The Furnished Room
is a short story by American author William Sydney Porter, better known by his pseudonym, O. Henry. First published in the New York World
in 1904, it was later reprinted in Henry’s short story anthology, The Four Million.
Taking place in the lower west side of New York City, it focuses on an unnamed young man searching for his lover, who came to New York to try to make it in show business. He rents a furnished room near the theaters where his lover, an aspiring singer who had been auditioning for shows, might be working. He smells the fragrance that she often wears, and becomes convinced that she must have been there. He starts obsessively searching the room for any trace of her, and winds up encountering a mysterious spirit that eventually drives him to despair. Like most O. Henry stories, it ends with a twist. Focusing on themes of obsession and coincidence, as well as the dangerous and overwhelming nature of show business, The Furnished Room
is considered one of O. Henry’s best works and remains widely read today. It is often included in collections of his works, as well as in collections of classic American ghost stories. It is frequently taught in literature classes as an example of how to build suspense in a brief short story.The Furnished Room
begins with a young man walking from building to building in the lower west side of Manhattan, looking for a room. At the twelfth house he visits, the shady-looking housekeeper tells him that the back room on the third floor is available. She leads him through the dank hallway, claiming it’s a very convenient and popular room. She gets many lodgers connected with the stage, who tend to come and go. He pays for the room, and asks her if she remembers a girl named Eloise Vashner, an aspiring singer. He describes her as fair, of medium height, with reddish gold hair and a mole near her left eyebrow. The housekeeper doesn’t remember her and says stage people often change their names. The young man is frustrated, having spent five months trying to find Eloise. As he sits down after another fruitless day, he observes the room, seeing traces of its former tenants - a work rug, stains on the wall, a woman’s name carved into the mirror. The room has been abused by its frustrated former dwellers. As he sits down and tries to relax, he suddenly smells the strong, sweet scent of mignonette. A smell he recognizes as a scent Eloise used to wear. He talks to the scent, as if he’s being called by it. He suddenly knows, with complete conviction, that Eloise has been in this room.

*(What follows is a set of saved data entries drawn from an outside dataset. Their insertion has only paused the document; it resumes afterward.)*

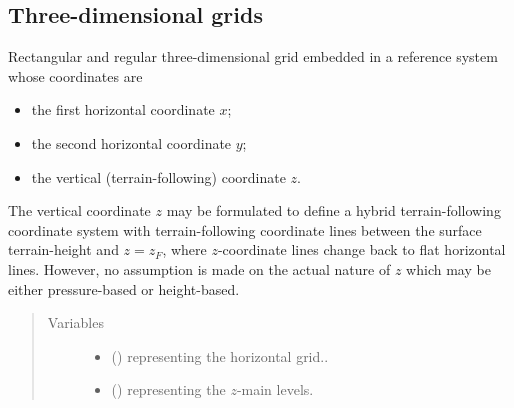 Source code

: \documentclass[letterpaper,10pt,english]{sphinxmanual}
\begin{document}
\subsection{Three-dimensional grids}
\label{\detokenize{api:three-dimensional-grids}}

\begin{fulllineitems}
\label{\detokenize{api:tasmania.grids.grid_xyz.GridXYZ}}
Rectangular and regular three-dimensional grid embedded in a reference system whose coordinates are
\begin{itemize}
\item {} 
the first horizontal coordinate \(x\);

\item {} 
the second horizontal coordinate \(y\);

\item {} 
the vertical (terrain-following) coordinate \(z\).

\end{itemize}

The vertical coordinate \(z\) may be formulated to define a hybrid terrain-following coordinate system
with terrain-following coordinate lines between the surface terrain-height and \(z = z_F\), where
\(z\)-coordinate lines change back to flat horizontal lines. However, no assumption is made on the actual
nature of \(z\) which may be either pressure-based or height-based.
\begin{quote}\begin{description}
\item[{Variables}] \leavevmode\begin{itemize}
\item {} 
 () \textendash{} {\hyperref[\detokenize{api:tasmania.grids.grid_xy.GridXY}]{}} representing the horizontal grid..

\item {} 
 () \textendash{} {\hyperref[\detokenize{api:tasmania.grids.axis.Axis}]{}} representing the \(z\)-main levels.


\end{itemize}
\end{description}
\end{quote}
\end{fulllineitems}
\end{document}
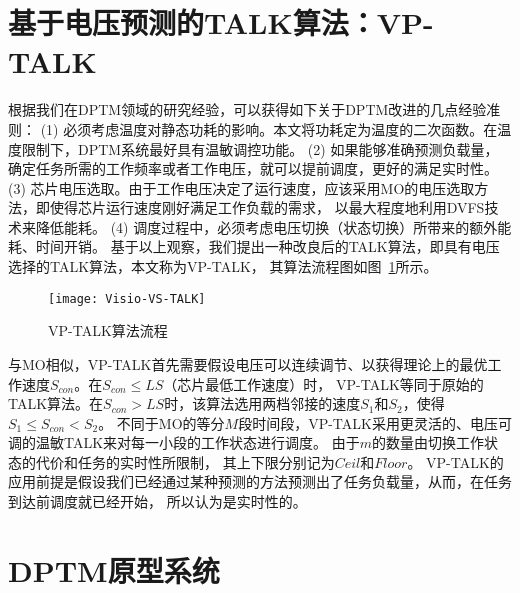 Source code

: \section{基于电压预测的TALK算法：VP-TALK}
\label{sec:vp-talk}
根据我们在DPTM领域的研究经验，可以获得如下关于DPTM改进的几点经验准则：
(1)	必须考虑温度对静态功耗的影响。本文将功耗定为温度的二次函数。在温度限制下，DPTM系统最好具有温敏调控功能。
(2)	如果能够准确预测负载量，确定任务所需的工作频率或者工作电压，就可以提前调度，更好的满足实时性。
(3)	芯片电压选取。由于工作电压决定了运行速度，应该采用MO的电压选取方法，即使得芯片运行速度刚好满足工作负载的需求， 以最大程度地利用DVFS技术来降低能耗。
(4)	调度过程中，必须考虑电压切换（状态切换）所带来的额外能耗、时间开销。
基于以上观察，我们提出一种改良后的TALK算法，即具有电压选择的TALK算法，本文称为VP-TALK， 其算法流程图如图~\ref{fig:vp-talk}所示。
\begin{figure}[H] %
  \centering
  \texttt{[image: Visio-VS-TALK]}
  \caption{VP-TALK算法流程}
  \label{fig:vp-talk}
\end{figure}
与MO相似，VP-TALK首先需要假设电压可以连续调节、以获得理论上的最优工作速度$S_{con}$。在$S_{con}\leq LS$（芯片最低工作速度）时， VP-TALK等同于原始的TALK算法。在$S_{con}>{LS}$时，该算法选用两档邻接的速度$S_1$和$S_2$，使得$S_1\leq S_{con}<S_2$。 不同于MO的等分$M$段时间段，VP-TALK采用更灵活的、电压可调的温敏TALK来对每一小段的工作状态进行调度。 由于$m$的数量由切换工作状态的代价和任务的实时性所限制， 其上下限分别记为$Ceil$和$Floor$。 VP-TALK的应用前提是假设我们已经通过某种预测的方法预测出了任务负载量，从而，在任务到达前调度就已经开始， 所以认为是实时性的。

\section{DPTM原型系统}
\label{DPTM-system}

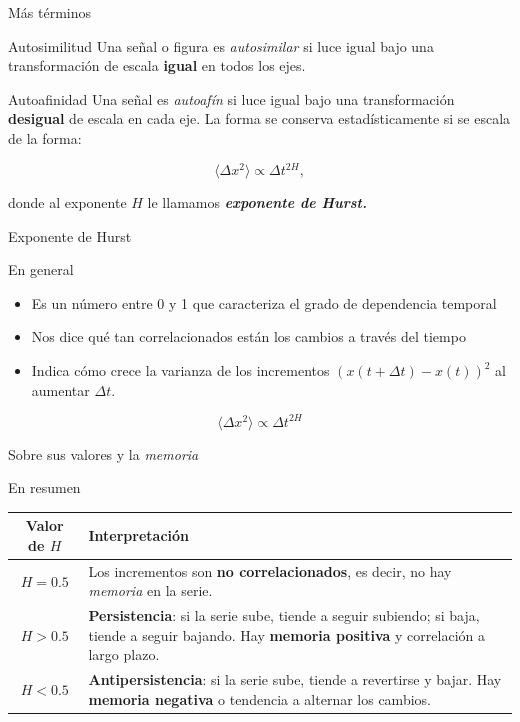 \documentclass[11pt]{beamer}
\begin{document}
\begin{frame}{Más términos}
\begin{block}{Autosimilitud}
Una señal o figura es \textit{autosimilar} si luce igual bajo una transformación de escala \textbf{igual} en todos los ejes.
\end{block}

\begin{block}{Autoafinidad}
Una señal es \textit{autoafín} si luce igual bajo una transformación \textbf{desigual} de escala en cada eje. La forma se conserva estadísticamente si se escala de la forma:

\begin{equation}
\langle \Delta x^2 \rangle \propto \Delta t^{2H},
\end{equation}

donde al exponente $H$ le llamamos \textbf{\textit{exponente de Hurst.}}
\end{block}

\end{frame}

\begin{frame}{Exponente de Hurst}
\begin{block}{En general}
\begin{itemize}
	\item Es un número entre 0 y 1 que caracteriza el grado de dependencia temporal 
	\item Nos dice qué tan correlacionados están los cambios a través del tiempo
	\item Indica cómo crece la varianza de los incrementos $(x(t+\Delta t)-x(t))^2$ al aumentar $\Delta t$.
	
\end{itemize}
\medskip
$$
\langle \Delta x^2 \rangle \propto \Delta t^{2H}
$$
\end{block}
\end{frame}

\begin{frame}{Sobre sus valores y la \textit{memoria}}
\begin{block}{En resumen}
\begin{center}
\small
\begin{tabular}{|c|p{6cm}|}
\hline
\textbf{Valor de \( H \)} & \textbf{Interpretación} \\
\hline
\( H = 0.5 \) & Los incrementos son \textbf{no correlacionados}, es decir, no hay \textit{memoria} en la serie.\\
\hline
\( H > 0.5 \) & \textbf{Persistencia}: si la serie sube, tiende a seguir subiendo; si baja, tiende a seguir bajando. Hay \textbf{memoria positiva} y correlación a largo plazo.\\
\hline
\( H < 0.5 \) & \textbf{Antipersistencia}: si la serie sube, tiende a revertirse y bajar. Hay \textbf{memoria negativa} o tendencia a alternar los cambios.\\
\hline
\end{tabular}
\end{center}
\end{block}

\end{frame}
\end{document}
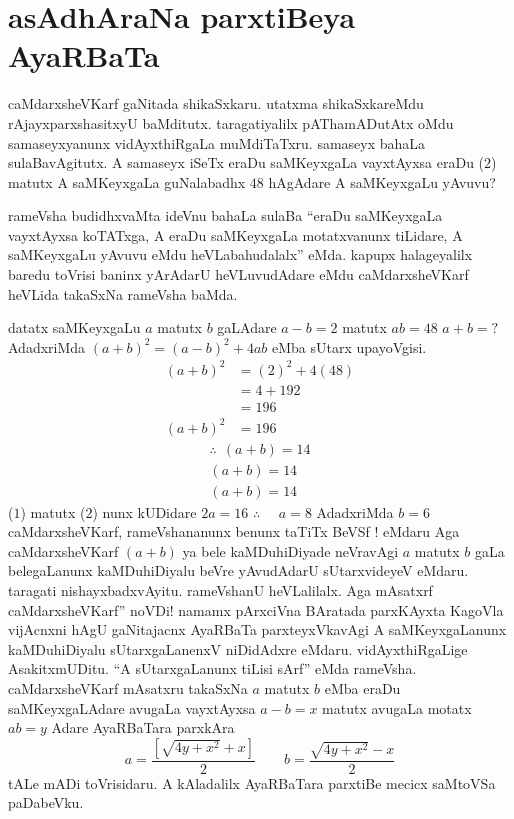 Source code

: \chapter{asAdhAraNa parxtiBeya AyaRBaTa}

caMdarxsheVKarf gaNitada shikaSxkaru. utatxma shikaSxkareMdu rAjayxparxshasitxyU baMditutx. taragatiyalilx pAThamADutAtx oMdu samaseyxyanunx vidAyxthiRgaLa muMdiTaTxru. samaseyx bahaLa sulaBavAgitutx. A samaseyx iSeTx eraDu saMKeyxgaLa vayxtAyxsa eraDu ($2$) matutx A saMKeyxgaLa guNalabadhx $48$ hAgAdare A saMKeyxgaLu yAvuvu?

rameVsha budidhxvaMta ideVnu bahaLa sulaBa ``eraDu saMKeyxgaLa vayxtAyxsa koTATxga, A eraDu saMKeyxgaLa motatxvanunx tiLidare, A saMKeyxgaLu yAvuvu eMdu heVLabahudalalx'' eMda. kapupx halageyalilx baredu toVrisi baninx yArAdarU heVLuvudAdare eMdu caMdarxsheVKarf heVLida takaSxNa rameVsha baMda.

datatx saMKeyxgaLu $a$ matutx $b$ gaLAdare $a-b=2$ matutx $ab = 48$ $a+b=?$
AdadxriMda $(a+b)^2 = (a-b)^2 + 4ab$ eMba sUtarx upayoVgisi.
\begin{align*}
  (a+b)^2 & = (2)^2 +4 (48)\\
  & = 4+192\\
  & = 196\\
  (a+b)^2 & = 196   
\end{align*}
\begin{gather*}
  \therefore ~~ (a+b) = 14\\
  (a+b) = 14 \tag{$1$}\\
  (a+b) = 14 \tag{$2$}
\end{gather*}
($1$) matutx ($2$) nunx kUDidare $2a = 16$ $\therefore$~ ~$a=8$  AdadxriMda $b =6$
caMdarxsheVKarf, rameVshananunx benunx taTiTx BeVSf ! eMdaru Aga caMdarxsheVKarf
$(a+b)$ ya bele kaMDuhiDiyade neVravAgi $a$ matutx $b$ gaLa belegaLanunx kaMDuhiDiyalu beVre yAvudAdarU sUtarxvideyeV eMdaru. taragati nishayxbadxvAyitu. rameVshanU heVLalilalx. Aga mAsatxrf caMdarxsheVKarf'' noVDi! namamx pArxciVna BAratada parxKAyxta KagoVla vijAcnxni hAgU gaNitajacnx AyaRBaTa parxteyxVkavAgi A saMKeyxgaLanunx kaMDuhiDiyalu sUtarxgaLanenxV niDidAdxre eMdaru.  vidAyxthiRgaLige AsakitxmUDitu. ``A sUtarxgaLanunx tiLisi sArf'' eMda rameVsha. caMdarxsheVKarf mAsatxru takaSxNa $a$ matutx $b$ eMba eraDu saMKeyxgaLAdare avugaLa vayxtAyxsa $a-b=x$ matutx avugaLa motatx $ab=y$ Adare AyaRBaTara parxkAra
$$
a = \frac{\left[\sqrt{4y+x^2} +x \right]}{2}\qquad  b = \frac{\sqrt{4y+x^2} - x}{2}
$$
tALe mADi toVrisidaru. A kAladalilx AyaRBaTara parxtiBe mecicx saMtoVSa paDabeVku.

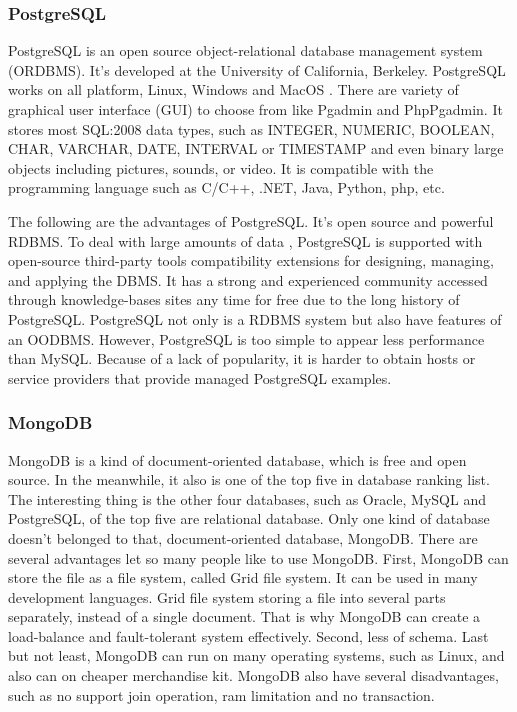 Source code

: \subsubsection{PostgreSQL}

PostgreSQL is an open source object-relational database management system (ORDBMS).
It's developed at the University of California, Berkeley.
PostgreSQL works on all platform, Linux, Windows and MacOS .
There are variety of graphical user interface (GUI)  to choose from like Pgadmin and PhpPgadmin.
It stores most SQL:2008 data types, such as INTEGER, NUMERIC, BOOLEAN, CHAR, VARCHAR, DATE, INTERVAL or TIMESTAMP and even binary large objects including pictures, sounds, or video.
It is compatible with the  programming language such as C/C++, .NET, Java, Python, php, etc.

The following are the  advantages of PostgreSQL.
It's open source  and powerful RDBMS.
To deal with large amounts of data , PostgreSQL is supported with  open-source third-party tools compatibility extensions for designing, managing, and applying the DBMS.
It has a strong and experienced community accessed through knowledge-bases sites any time for free due to the long history of PostgreSQL.
PostgreSQL not only is a RDBMS system but also have features of an OODBMS.
However, PostgreSQL is too simple to appear less performance than MySQL.
Because of a lack of popularity, it is harder to obtain hosts or service providers that provide managed PostgreSQL examples.


\subsubsection{MongoDB}
MongoDB is a kind of document-oriented database, which is free and open source. 
In the meanwhile, it also is one of the top five in database ranking list. 
The interesting thing is the other four databases, such as Oracle, MySQL and PostgreSQL, of the top five are relational database.
Only one kind of database doesn't belonged to that, document-oriented database, MongoDB.
There are several advantages let so many people like to use MongoDB.
First, MongoDB can store the file as a file system, called Grid file system.
It can be used in many development languages.
Grid file system storing a file into several parts separately, instead of a single document.
That is why MongoDB can create a load-balance and fault-tolerant system effectively.
Second, less of schema. 
Last but not least, MongoDB can run on many operating systems, such as Linux, and also can on cheaper merchandise kit.
MongoDB also have several disadvantages, such as no support join operation, ram limitation and no transaction.


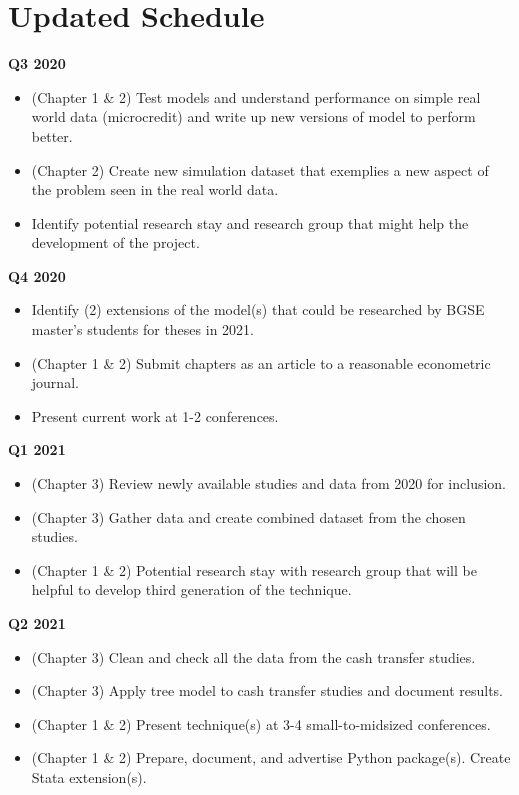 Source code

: \documentclass[a4paper,12pt]{article}
\begin{document}
\section { Updated Schedule }


\textbf{Q3 2020}

\begin{itemize}
\item (Chapter 1 \& 2) Test models and understand performance on simple real world data (microcredit) and write up new versions of model to perform better.
\item (Chapter 2) Create new simulation dataset that exemplies a new aspect of the problem seen in the real world data.
\item Identify potential research stay and research group that might help the development of the project.
\end{itemize}


\textbf{Q4 2020}

\begin{itemize}
\item Identify (2) extensions of the model(s) that could be researched by BGSE master’s students for theses in 2021.
\item (Chapter 1 \& 2) Submit chapters as an article to a reasonable econometric journal.
\item Present current work at 1-2 conferences.
\end{itemize}

\textbf{Q1 2021}

\begin{itemize}
\item (Chapter 3) Review newly available studies and data from 2020 for inclusion.
\item (Chapter 3) Gather data and create combined dataset from the chosen studies.
\item (Chapter 1 \& 2) Potential research stay with research group that will be helpful to develop third generation of the technique.
\end{itemize}

\textbf{Q2 2021}

\begin{itemize}
\item (Chapter 3) Clean and check all the data from the cash transfer studies.
\item (Chapter 3) Apply tree model to cash transfer studies and document results.
\item (Chapter 1 \& 2) Present technique(s) at 3-4 small-to-midsized conferences.
\item (Chapter 1 \& 2) Prepare, document, and advertise Python package(s). Create Stata extension(s).
\end{itemize}
\end{document}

He begins to search the room for Eloise’s belongings, for any proof that she’s been there. He’s so consumed by the search that he doesn’t notice that her spirit is in the room, all around him, calling to him. He smells the scent again, and calls out “Yes, dear!” as he continues to search. He gropes around the room in confusion, trying to figure out what’s happening to him. He finds minor traces of many people, but nothing that belongs to Eloise. He runs downstairs and asks the housekeeper for records of the room’s previous inhabitants. She gives him a year’s worth of documents, but nothing that points to Eloise. Defeated, he returns to his room and finds it quiet. The perfume and the spirit are gone, leaving only a musty odor. Drained and broken, he tears his bedsheet into strips and uses it to block the door and window. Turning the gas on at full blast, he goes to sleep and awaits death. Downstairs, the housekeeper tells the friend about the new tenant, and the friend asks if he knows what happened in that room last week. The housekeeper says she hasn’t told him, because she didn’t want to lose his business. It seems that the week before a tenant killed herself in that room - a young woman who had a mole by her left eyebrow.
O. Henry was an American writer best known for his short stories, most of which had a surprise ending or ironic
twist. In addition to The Furnished Room
, he is well-known for the romantic fable The Gift of the Magi
, about a couple whose attempts to buy the perfect gift for each other lead them to make great personal sacrifices, and the comic tale The Ransom of Red Chief
, about two hapless criminals who are overwhelmed by a child hostage. Born William Sydney Porter, he did time in prison for embezzlement and actually begun writing there, having his work published under various pseudonyms. Today, the O. Henry prize is a prestigious annual award given to short story writers. He is widely honored around the country, with his hometown of Austin, Texas having several museums and monuments to his life.